You’ve been in your job for a couple of years and you’re thriving. You’re smashing all your targets, and ticking all the boxes in your performance appraisals, but your success is not reflected in your pay package. Rather than threatening to down tools unless you receive more $$$ on the spot, hang in there and plan ahead. Here is our step-to-step guide to asking for and getting the pay rise you deserve.

BUILD A STRONG CASE
First, check out your job description. Are you meeting and exceeding all the requirements of your role? Have you taken on additional responsibilities that are not mentioned in your job description? Have you made suggestions that have been implemented in the workplace? If yes to any of these questions, then start to build your case. Make a list of your achievements and, if possible, quantify them. Highlight how many benchtops your team have made; specify the total client billings you have generated over the last six months.

Next, look outside your workplace at the wider employment market. Look at job ads for similar roles in the area; study online salary surveys and trends. Find out whether you could potentially earn more elsewhere and note important data. This research will not only help you to justify your request for an increase, it will also help your boss escalate that request to senior management.

BOOK A MEETING WITH YOUR BOSS
Rather than catching your boss on the hop, book a meeting with her and specify that you are wanting to discuss your performance and pay. Timing is crucial here. Fix a day when your boss is not submerged with work; you want her to be open to discussion. Equally, ensure that the current business climate in your workplace is conducive to talk of a pay rise. If the CFO has just quit, or a merger is looming on the horizon, you’d be best to hold off!

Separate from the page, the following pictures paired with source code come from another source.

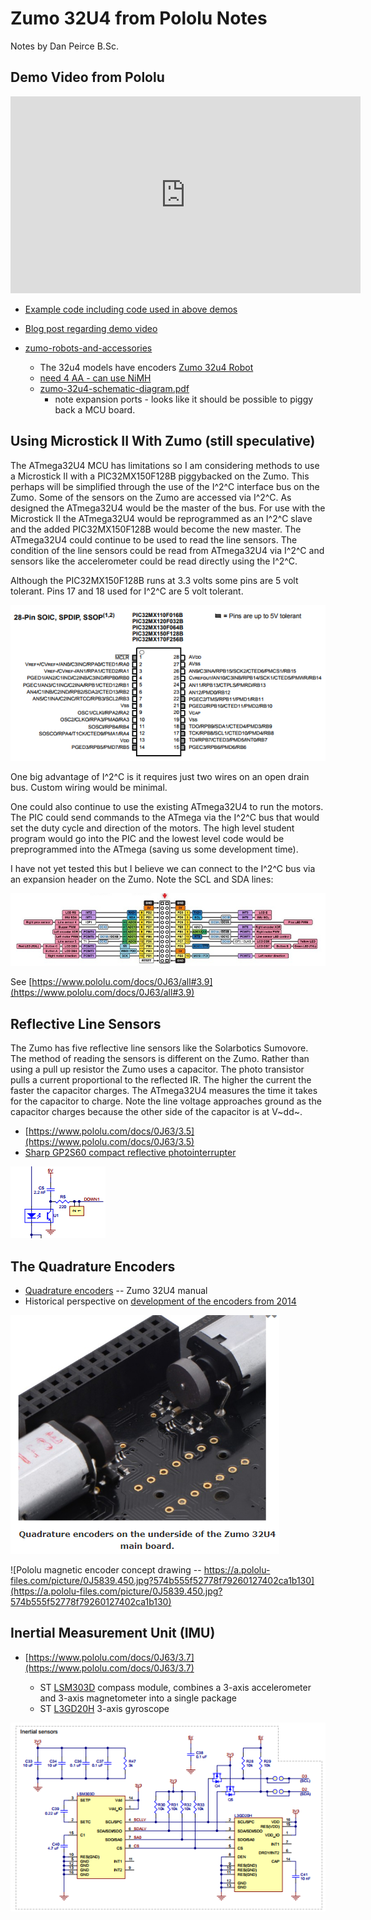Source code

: # Zumo 32U4 from Pololu Notes

Notes by Dan Peirce B.Sc.

<!---
use 
     pandoc -s -t html5 -T "Zumo 32U4 from Pololu" -c pandocbd.css zumo-robot.md -o zumo-robot.html
-->

## Demo Video from Pololu

<iframe width="560" height="315" src="https://www.youtube.com/embed/Jtwu7-T1a9o" frameborder="0" allowfullscreen></iframe>

* [Example code including code used in above demos](https://github.com/pololu/zumo-32u4-arduino-library/tree/master/examples)
* [Blog post regarding demo video](https://www.pololu.com/blog/482/video-zumo-32u4-robot-example-projects)

* [zumo-robots-and-accessories](https://www.pololu.com/category/129/zumo-robots-and-accessories)
    * The 32u4 models have encoders [Zumo 32u4 Robot](https://www.pololu.com/category/170/zumo-32u4-robot)
    * [need 4 AA - can use NiMH](https://www.digikey.ca/product-detail/en/panasonic-bsg/BK-200AAB9B/P688-ND/5067197)
    * [zumo-32u4-schematic-diagram.pdf](https://www.pololu.com/file/download/zumo-32u4-schematic-diagram.pdf?file_id=0J862)
        * note expansion ports - looks like it should be possible to piggy back a MCU board. 
           
## Using Microstick II With Zumo (still speculative)

The ATmega32U4 MCU has limitations so I am considering methods to use a Microstick II with a 
PIC32MX150F128B piggybacked on the Zumo. This perhaps will be simplified through the use of the I^2^C 
interface bus on the Zumo. Some of the sensors on the Zumo are accessed via I^2^C. As designed the ATmega32U4 would 
be the master of the bus. For use with the Microstick II the ATmega32U4 would be reprogrammed as an I^2^C slave 
and the added PIC32MX150F128B would become the new master. The ATmega32U4 could continue to be used to read
the line sensors. The condition of the line sensors could be read from ATmega32U4 via I^2^C and sensors like 
the accelerometer could be read directly using the I^2^C.

Although the PIC32MX150F128B runs at 3.3 volts some pins are 5 volt tolerant. Pins 17 and 18 used for I^2^C are 
5 volt tolerant.

![](zumo/pic32mx150f128b-pins.png)

One big advantage of I^2^C is it requires just two wires on an open drain bus. Custom wiring would be minimal. 

One could also continue to use the existing ATmega32U4 to run the motors. The PIC could send commands to the ATmega 
via the I^2^C bus that would set the duty cycle and direction of the motors. The high level student program
would go into the PIC and the lowest level code would be preprogrammed into the ATmega (saving us some development 
time).

I have not yet tested this but I believe we can connect to the I^2^C bus via an expansion header on the Zumo. 
Note the SCL and SDA lines:

![Zumo Right Side Expansion Area](zumo/expansion-area-right.png)

See [https://www.pololu.com/docs/0J63/all#3.9](https://www.pololu.com/docs/0J63/all#3.9)

## Reflective Line Sensors

The Zumo has five reflective line sensors like the Solarbotics Sumovore. The method of reading the sensors is 
different on the Zumo. Rather than using a pull up resistor the Zumo uses a capacitor. The photo transistor pulls a current
proportional to the reflected IR. The higher the current the faster the capacitor charges. The ATmega32U4 measures 
the time it takes for the capacitor to charge. Note the line voltage approaches ground as the capacitor charges because the other 
side of the capacitor is at V~dd~.

* [https://www.pololu.com/docs/0J63/3.5](https://www.pololu.com/docs/0J63/3.5)
* [ Sharp GP2S60 compact reflective photointerrupter](https://www.pololu.com/file/download/GP2S60_DS.pdf?file_id=0J683)

![](zumo/reflective.png)

## The Quadrature Encoders

* [Quadrature encoders](https://www.pololu.com/docs/0J63/3.4) -- Zumo 32U4 manual
* Historical perspective on [development of the encoders from 2014](https://www.pololu.com/blog/414/new-products-magnetic-quadrature-encoders-for-micro-metal-gearmotors)

![](zumo/encoders.png)

![Pololu magnetic encoder concept drawing -- https://a.pololu-files.com/picture/0J5839.450.jpg?574b555f52778f79260127402ca1b130](https://a.pololu-files.com/picture/0J5839.450.jpg?574b555f52778f79260127402ca1b130)

## Inertial Measurement Unit (IMU)

* [https://www.pololu.com/docs/0J63/3.7](https://www.pololu.com/docs/0J63/3.7)

    * ST [LSM303D](https://www.pololu.com/product/2127) compass module, combines a 3-axis accelerometer and 3-axis magnetometer into a single package
	* ST [L3GD20H](https://www.pololu.com/product/2129) 3-axis gyroscope

![Inertial Sensors](zumo/inertial-sensors.png)
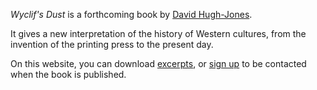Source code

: 
*Wyclif's Dust* is a forthcoming book by [David Hugh-Jones](author.md).

It gives a new interpretation of the history of Western cultures, from the
invention of the printing press to the present day.

On this website, you can download [excerpts](excerpts.md), 
or [sign up](signup.md) to be contacted when the book is published.
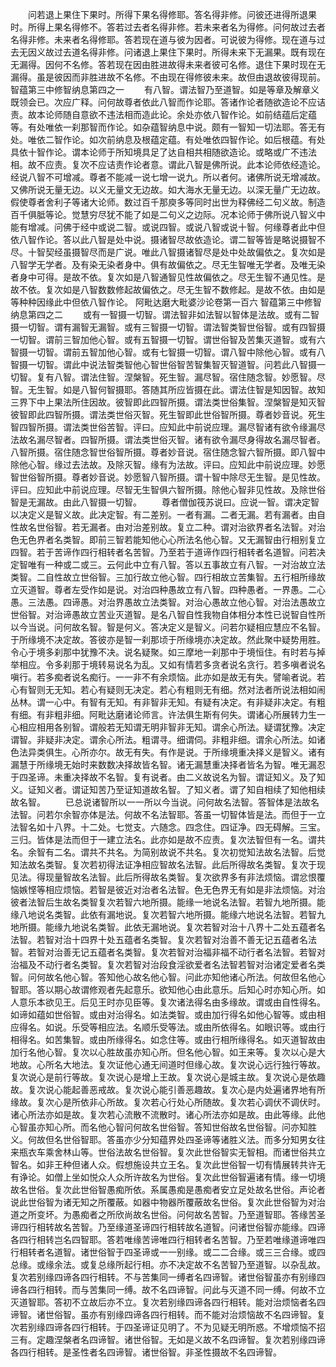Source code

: <!-- { "loadSidebar": true } -->
　　问若退上果住下果时。所得下果名得修耶。答名得非修。问彼还进得所退果时。所得上果名得修不。答若过去者名得非修。若未来者名为得修。问何故过去者名得非修。未来者名得修耶。答若现在道与彼为因者。可说彼为得修。现在道与过去无因义故过去道名得非修。问诸退上果住下果时。所得未来下无漏果。既有现在无漏得。因何不名修。答若现在因由胜进故得未来者彼可名修。退住下果时现在无漏得。虽是彼因而非胜进故不名修。不由现在得修彼未来。故但由退故彼得现前。
智蕴第三中修智纳息第四之一
　　有八智。谓法智乃至道智。如是等章及解章义既领会已。次应广释。问何故尊者依此八智而作论耶。答诸作论者随欲造论不应诘责。故本论师随自意欲不违法相而造此论。余处亦依八智作论。如前结蕴后定蕴等。有处唯依一刹那智而作论。如杂蕴智纳息中说。颇有一智知一切法耶。答无有处。唯依二智作论。如次前纳息及根蕴定蕴。有处唯依四智作论。如后根蕴。有处具依十智作论。谓本论师于所知境具足了达自相共相随欲造论。或略或广不违法相。故不应责。复次不应诘责作论者意。谓此八智是佛所说。此本论师依经造论。经说八智不可增减。尊者不能减一说七增一说九。所以者何。诸佛所说无增减故。又佛所说无量无边。以义无量文无边故。如大海水无量无边。以深无量广无边故。假使尊者舍利子等诸大论师。数过百千那庾多等同时出世为释佛经二句义故。制造百千俱胝等论。觉慧穷尽犹不能了如是二句义之边际。况本论师于佛所说八智义中能有增减。问佛于经中或说二智。或说四智。或说八智或说十智。何缘尊者此中但依八智作论。答以此八智是处中说。摄诸智尽故依造论。谓二智等皆是略说摄智不尽。十智契经虽摄智尽而是广说。唯此八智摄诸智尽是处中处故偏依之。复次如是八智学无学者。及有染无染者身中。俱有故偏依之。尽无生智唯无学者。及唯无染者身中可得。是故不依。复次如是八智通智见性故偏依之。尽无生智不通见性。是故不依。复次如是八智数数修起故偏依之。尽无生智不数修起。是故不依。由如是等种种因缘此中但依八智作论。
阿毗达磨大毗婆沙论卷第一百六
智蕴第三中修智纳息第四之二
　　或有一智摄一切智。谓法智非如法智以智体是法故。或有二智摄一切智。谓有漏智无漏智。或有三智摄一切智。谓法智类智世俗智。或有四智摄一切智。谓前三智加他心智。或有五智摄一切智。谓世俗智及苦集灭道智。或有六智摄一切智。谓前五智加他心智。或有七智摄一切智。谓八智中除他心智。或有八智摄一切智。谓此中说法智类智他心智世俗智苦智集智灭智道智。问若此八智摄一切智。复有八智。谓法住智。涅槃智。死生智。漏尽智。宿住随念智。妙愿智。尽智。无生智。如是八智何智摄耶。答随其所应皆摄在此。谓法住智是知因智。故知三界下中上果法所住因故。彼智即此四智所摄。谓法类世俗集智。涅槃智是知灭智彼智即此四智所摄。谓法类世俗灭智。死生智即此世俗智所摄。尊者妙音说。死生智四智所摄。谓法类世俗苦智。评曰。应知此中前说应理。漏尽智诸有欲令缘漏尽法故名漏尽智者。四智所摄。谓法类世俗灭智。诸有欲令漏尽身得故名漏尽智者。八智所摄。宿住随念智世俗智所摄。尊者妙音说。宿住随念智六智所摄。即八智中除他心智。缘过去法故。及除灭智。缘有为法故。评曰。应知此中前说应理。妙愿智世俗智所摄。尊者妙音说。妙愿智八智所摄。谓十智中除尽无生智。是见性故。评曰。应知此中前说应理。尽智无生智俱六智所摄。除他心智非见性故。及除世俗智是无漏故。由此八智摄一切智。
　　尊者僧伽筏苏说曰。应说一智。谓决定智以决定义是智义故。此决定智。有二差别。一者有漏。二者无漏。若有漏者。由自性故名世俗智。若无漏者。由对治差别故。复立二种。谓对治欲界者名法智。对治色无色界者名类智。即前三智若能知他心心所法名他心智。又无漏智由行相别复立四智。若于苦谛作四行相转者名苦智。乃至若于道谛作四行相转者名道智。问若决定智唯有一种或二或三。云何此中立有八智。答以五事故立有八智。一对治故立法类智。二自性故立世俗智。三加行故立他心智。四行相故立苦集智。五行相所缘故立灭道智。尊者左受作如是说。对治四种愚故立有八智。四种愚者。一界愚。二心愚。三法愚。四谛愚。对治界愚故立法类智。对治心愚故立他心智。对治法愚故立世俗智。对治谛愚故立苦业灭道智。是名八智自性我物自体相分本性已说智自性所以今当说。问何故名智。智是何义。答决定义是智义。问若尔疑相应慧应不名智。于所缘境不决定故。答彼亦是智一刹那顷于所缘境亦决定故。然此聚中疑势用胜。令心于境多刹那中犹豫不决。说名疑聚。如三摩地一刹那中于境恒住。有时若与掉举相应。令多刹那于境转易说名为乱。又如有情若多贪者说名贪行。若多嗔者说名嗔行。若多痴者说名痴行。一一非不有余烦恼。此亦如是故无有失。譬喻者说。若心有智则无无知。若心有疑则无决定。若心有粗则无有细。然对法者所说法相如闹丛林。谓一心中。有智有无知。有非智非无知。有疑有决定。有非疑非决定。有粗有细。有非粗非细。阿毗达磨诸论师言。许法俱生斯有何失。谓诸心所展转力生一心相应相用各别智。谓般若无知谓无明非智非无知。谓余心所法。疑谓犹豫。决定谓智。非疑非决定。谓余心所法。粗谓寻。细谓伺。非粗非细。谓余心所法。如诸色法异类俱生。心所亦尔。故无有失。有作是说。于所缘境重决择义是智义。诸有漏慧于所缘境无始时来数数决择故皆名智。诸无漏慧重决择者皆名为智。唯无漏忍于四圣谛。未重决择故不名智。复有说者。由二义故说名为智。谓证知义。及了知义。证知义者。谓证知苦乃至证知道故名智。了知义者。谓了知自相续了知他相续故名智。
　　已总说诸智所以一一所以今当说。问何故名法智。答智体是法故名法智。问若尔余智亦体是法。何故不名法智耶。答虽一切智体皆是法。而但于一立法智名如十八界。十二处。七觉支。六随念。四念住。四证净。四无碍解。三宝。三归。皆体是法而但于一建立法名。此亦如是故不应责。复次法智但有一名。谓共名。余智有二名。谓共不共名。为简别故说不共名。复次初觉知法故名法智。后觉知法故名类智。复次若初得法证净相应智故名法智。此后所得故名类智。复次于现见法。得现量智故名法智。此后所得故名类智。复次欲界多有非法烦恼。谓忿恨覆恼嫉悭等相应烦恼。若智是彼近对治者名法智。色无色界无有如是非法烦恼。对治彼者法智后生故名类智复次若智六地所摄。能缘一地说名法智。若智九地所摄。能缘八地说名类智。此依有漏地说。复次若智六地所摄。能缘六地说名法智。若智九地所摄。能缘九地说名类智。此依无漏地说。复次若智对治十八界十二处五蕴者名法智。若智对治十四界十处五蕴者名类智。复次若智对治善不善无记五蕴者名法智。若智对治善无记五蕴者名类智。复次若智对治福非福不动行者名法智。若智对治福及不动行者名类智。复次若智对治段食淫欲爱者名法智若智对治诸定爱者名类智。问何故名他心智。答知他心故名他心智。问此亦知他诸心所法。何故但名他心智耶。答以期心故谓修观者先起意乐。欲知他心由此意乐。后知心时亦知心所。如人意乐本欲见王。后见王时亦见臣等。复次诸法得名由多缘故。谓或由自性得名。如谛如蕴如世俗智。或由对治得名。如法类智。或由加行得名如他心智等。或由相应得名。如说。乐受等相应法。名顺乐受等法。或由所依得名。如眼识等。或由行相得名。如苦集智。或由所缘得名。如念住等。或由行相所缘得名。如灭道智故由加行名他心智。复次以心胜故虽亦知心所。但名他心智。如王来等。复次以心是大地故。心所名大地法。复次证他心通无间道时但缘心故。复次说心远行独行等故。复次说心是前行等故。复次说心是增上王故。复次说心是城主故。复次说心是依趣故。复次说心能起善恶戒故。复次说心能引善恶趣故。复次心是内处遍诸界地有所缘故。复次心是所依非心所故。复次若心行处心所随故。复次若心调伏不调伏时。诸心所法亦如是故。复次若心流散不流散时。诸心所法亦如是故。由此等缘。此他心智虽亦知心所。而名他心智问何故名世俗智。答知世俗故名世俗智。问亦知胜义。何故但名世俗智耶。答虽亦少分知蕴界处四圣谛等诸胜义法。而多分知男女往来瓶衣车乘舍林山等。世俗法故名世俗智。复次此世俗智实无智相。而诸世俗共立智名。如非王种但诸人众。假想施设共立王名。复次此世俗智一切有情展转共许无有诤论。如僧上坐如悦众人众所许故名为世俗。复次此世俗智遍诸有情。缘一切境故名世俗。复次此世俗智愚痴所依。系属愚痴是愚痴者安立足处故名世俗。声论者说此世俗智为诸无知之所覆蔽。如器中物器所覆蔽故名世俗。复次此世俗智为对治道之所变坏。为愚痴者之所欣尚故名世俗。问何故名苦智。乃至道智耶。答缘苦圣谛四行相转故名苦智。乃至缘道圣谛四行相转故名道智。问诸世俗智亦能缘。四谛各四行相转岂名四智耶。答若唯缘苦谛唯四行相转者名苦智。乃至若唯缘道谛唯四行相转者名道智。诸世俗智于四圣谛或一一别缘。或二二合缘。或三三合缘。或四总缘。或缘余法。或复总缘所起行相。亦不决定故不名苦智乃至道智。以杂乱故。复次若别缘四谛各四行相转。不与苦集同一缚者名四谛智。诸世俗智虽亦有别缘四谛各四行相转。而与苦集同一缚。故不名四谛智。问此与灭道不同一缚。何故不立灭道智耶。答初不立故后亦不立。复次若别缘四谛各四行相转。能对治烦恼者名四谛智。诸世俗智。虽亦有别缘四谛各四行相转。而不能对治烦恼故不名四谛智。复次若别缘四谛各四行相转。于四圣谛证见明了。不为见疑无明所惑。不增烦恼不招三有。定趣涅槃者名四谛智。诸世俗智。无如是义故不名四谛智。复次若别缘四谛各四行相转。是圣性者名四谛智。诸世俗智。非圣性摄故不名四谛智。
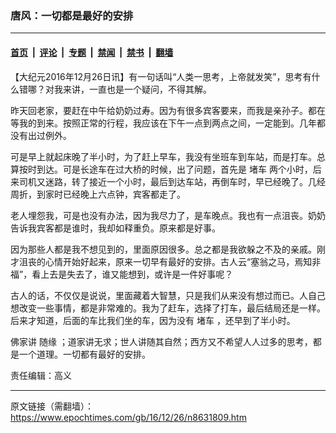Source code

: ### 唐风：一切都是最好的安排

---

#### [首页](../../../..?n8631809) &nbsp;|&nbsp; [评论](../../../../../epoch-comment?n8631809) &nbsp;|&nbsp; [专题](../../../../../epoch-special?n8631809) &nbsp;|&nbsp; [禁闻](../../../../../epoch-news?n8631809) &nbsp;|&nbsp; [禁书](../../../../../books?n8631809) &nbsp;|&nbsp; [翻墙](https://github.com/gfw-breaker/nogfw/blob/master/README.md?n8631809)


<div class="post_content" id="artbody" itemprop="articleBody">
 <!-- article content begin -->
 <p>
  【大纪元2016年12月26日讯】有一句话叫“人类一思考，上帝就发笑”，思考有什么错哪？对我来讲，一直也是一个疑问，不得其解。
 </p>
 <p>
  昨天回老家，要赶在中午给奶奶过寿。因为有很多宾客要来，而我是亲孙子。都在等我的到来。按照正常的行程，我应该在下午一点到两点之间，一定能到。几年都没有出过例外。
 </p>
 <p>
  可是早上就起床晚了半小时，为了赶上早车，我没有坐班车到车站，而是打车。总算按时到达。可是长途车在过大桥的时候，出了问题，首先是
  <ok href="https://www.epochtimes.com/gb/tag/%E5%A0%B5%E8%BD%A6.html">
   堵车
  </ok>
  两个小时，后来司机又迷路，转了接近一个小时，最后到达车站，再倒车时，早已经晚了。几经周折，到家时已经晚上六点钟，宾客都走了。
 </p>
 <p>
  老人埋怨我，可是也没有办法，因为我尽力了，是车晚点。我也有一点沮丧。奶奶告诉我宾客都是谁时，我却如释重负。原来都是好事。
 </p>
 <p>
  因为那些人都是我不想见到的，里面原因很多。总之都是我欲躲之不及的亲戚。刚才沮丧的心情开始好起来，原来一切早有最好的安排。古人云“塞翁之马，焉知非福”，看上去是失去了，谁又能想到，或许是一件好事呢？
 </p>
 <p>
  古人的话，不仅仅是说说，里面藏着大智慧，只是我们从来没有想过而已。人自己想改变一些事情，都是非常难的。我为了赶车，选择了打车，最后结局还是一样。后来才知道，后面的车比我们坐的车，因为没有
  <ok href="https://www.epochtimes.com/gb/tag/%E5%A0%B5%E8%BD%A6.html">
   堵车
  </ok>
  ，还早到了半小时。
 </p>
 <p>
  佛家讲
  <ok href="https://www.epochtimes.com/gb/tag/%E9%9A%8F%E7%BC%98.html">
   随缘
  </ok>
  ；道家讲无求；世人讲随其自然；西方又不希望人人过多的思考，都是一个道理。一切都有最好的安排。
 </p>
 <p>
  责任编辑：高义
 </p>
 <!-- article content end -->
 <div id="below_article_ad">
 </div>
</div>


---

原文链接（需翻墙）：https://www.epochtimes.com/gb/16/12/26/n8631809.htm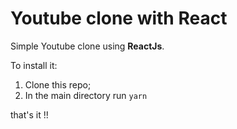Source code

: # Youtube clone with React

Simple Youtube clone using **ReactJs**.

To install it:
1) Clone this repo;
2) In the main directory run ``yarn``

that's it !!

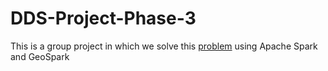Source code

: # DDS-Project-Phase-3
This is a group project in which we solve this [problem](http://sigspatial2016.sigspatial.org/giscup2016/problem) using Apache Spark and GeoSpark
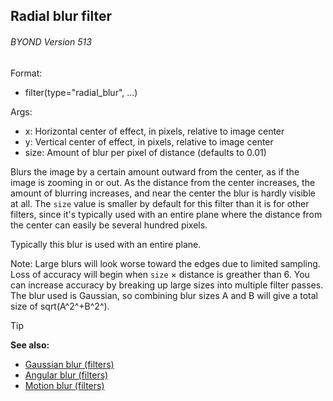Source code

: ## Radial blur filter 
###### BYOND Version 513

Format:
+   filter(type=\"radial_blur\", \...)
<!-- -->
Args:
+   x: Horizontal center of effect, in pixels, relative to image center
+   y: Vertical center of effect, in pixels, relative to image center
+   size: Amount of blur per pixel of distance (defaults to 0.01)


Blurs the image by a certain amount outward from the center, as
if the image is zooming in or out. As the distance from the center
increases, the amount of blurring increases, and near the center the
blur is hardly visible at all. The `size` value is smaller by default
for this filter than it is for other filters, since it\'s typically used
with an entire plane where the distance from the center can easily be
several hundred pixels. 

Typically this blur is used with an
entire plane. 

Note: Large blurs will look worse toward the
edges due to limited sampling. Loss of accuracy will begin when `size` ×
distance is greather than 6. You can increase accuracy by breaking up
large sizes into multiple filter passes. The blur used is Gaussian, so
combining blur sizes A and B will give a total size of sqrt(A^2^+B^2^).

> [!TIP] 
> **See also:**
> +   [Gaussian blur (filters)](/ref/notes/filters/blur.md) 
> +   [Angular blur (filters)](/ref/notes/filters/angular_blur.md) 
> +   [Motion blur (filters)](/ref/notes/filters/motion_blur.md) <!-- -->
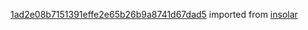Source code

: [1ad2e08b7151391effe2e65b26b9a8741d67dad5](https://github.com/insolar/insolar/commit/1ad2e08b7151391effe2e65b26b9a8741d67dad5) imported from [insolar](https://github.com/insolar/insolar)
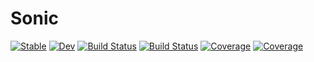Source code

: # Sonic

[![Stable](https://img.shields.io/badge/docs-stable-blue.svg)](https://AmgalanB.github.io/Sonic.jl/stable)
[![Dev](https://img.shields.io/badge/docs-dev-blue.svg)](https://AmgalanB.github.io/Sonic.jl/dev)
[![Build Status](https://travis-ci.com/AmgalanB/Sonic.jl.svg?branch=master)](https://travis-ci.com/AmgalanB/Sonic.jl)
[![Build Status](https://ci.appveyor.com/api/projects/status/github/AmgalanB/Sonic.jl?svg=true)](https://ci.appveyor.com/project/AmgalanB/Sonic-jl)
[![Coverage](https://codecov.io/gh/AmgalanB/Sonic.jl/branch/master/graph/badge.svg)](https://codecov.io/gh/AmgalanB/Sonic.jl)
[![Coverage](https://coveralls.io/repos/github/AmgalanB/Sonic.jl/badge.svg?branch=master)](https://coveralls.io/github/AmgalanB/Sonic.jl?branch=master)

BE PREPARED TO SELL YOURSELF
If you don’t ask, you won’t get it! Asking for a pay rise can be a confronting and challenging experience, which is why some employees never get around to it. But you’ve done your homework and you know you’re worth it. So, go into that meeting with courage and confidence. Be upfront about what you bring to your role and the company and support your argument with the research you have carried out. Have a clear idea of the pay package you are after but go in higher so there is room for negotiation. Once you’ve stated your case, ensure you listen to what your boss has to say and respond appropriately. This should not be a battle, but a reasoned discussion between two professionals with a positive outcome for both sides: you receive your pay rise and your boss gets to keep a valued employee on her team.

CONSIDER YOUR OPTIONS
All being well, you’ll get the pay rise you are asking for, but what if the response is ‘no’? Don’t lose your cool! First, ask your boss what you can do to achieve that increase in six months’ time. Perhaps there is an aspect of your role where she feels further development is required or perhaps she is privy to company information about future expense cuts and frozen pay. In both instances, consider whether you are best off staying in the role and working your way towards a new pay review or looking around for a new position in another company.

Good luck! We hope you get the pay rise you deserve.